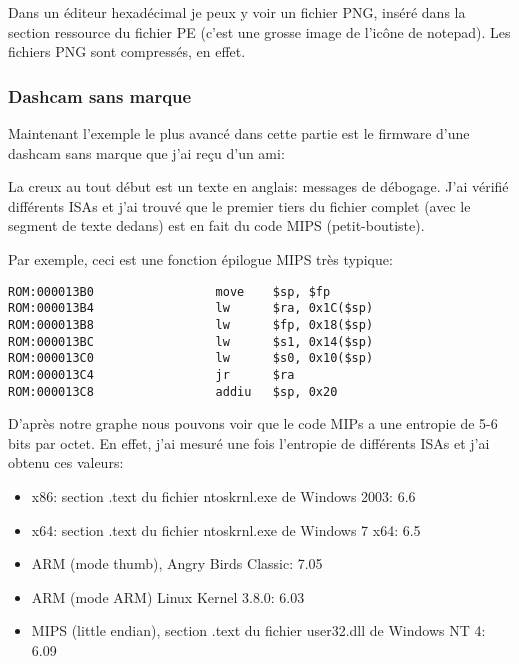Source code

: 

Dans un éditeur hexadécimal je peux y voir un fichier PNG, inséré dans la section
ressource du fichier PE (c'est une grosse image de l'icône de notepad).
Les fichiers PNG sont compressés, en effet.

\subsubsection{Dashcam sans marque}

Maintenant l'exemple le plus avancé dans cette partie est le firmware d'une dashcam
sans marque que j'ai reçu d'un ami:



La creux au tout début est un texte en anglais: messages de débogage.
J'ai vérifié différents \ac{ISA}s et j'ai trouvé que le premier tiers du fichier
complet (avec le segment de texte dedans) est en fait du code MIPS (petit-boutiste).

Par exemple, ceci est une fonction épilogue MIPS très typique:

\begin{lstlisting}[style=customasmMIPS]
ROM:000013B0                 move    $sp, $fp
ROM:000013B4                 lw      $ra, 0x1C($sp)
ROM:000013B8                 lw      $fp, 0x18($sp)
ROM:000013BC                 lw      $s1, 0x14($sp)
ROM:000013C0                 lw      $s0, 0x10($sp)
ROM:000013C4                 jr      $ra
ROM:000013C8                 addiu   $sp, 0x20
\end{lstlisting}

D'après notre graphe nous pouvons voir que le code MIPs a une entropie de 5-6 bits
par octet.
En effet, j'ai mesuré une fois l'entropie de différents \ac{ISA}s et j'ai obtenu
ces valeurs:

\begin{itemize}
\item x86: section .text du fichier ntoskrnl.exe de Windows 2003: 6.6
\item x64: section .text du fichier ntoskrnl.exe de Windows 7 x64: 6.5
\item ARM (mode thumb), Angry Birds Classic: 7.05
\item ARM (mode ARM) Linux Kernel 3.8.0: 6.03
\item MIPS (little endian), section .text du fichier user32.dll de Windows NT 4: 6.09
\end{itemize}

Instructions to follow> In the listing above, locate each line with "lstlisting" and copy it.

Answer section>
\begin{lstlisting}[style=customasmMIPS]
\end{lstlisting}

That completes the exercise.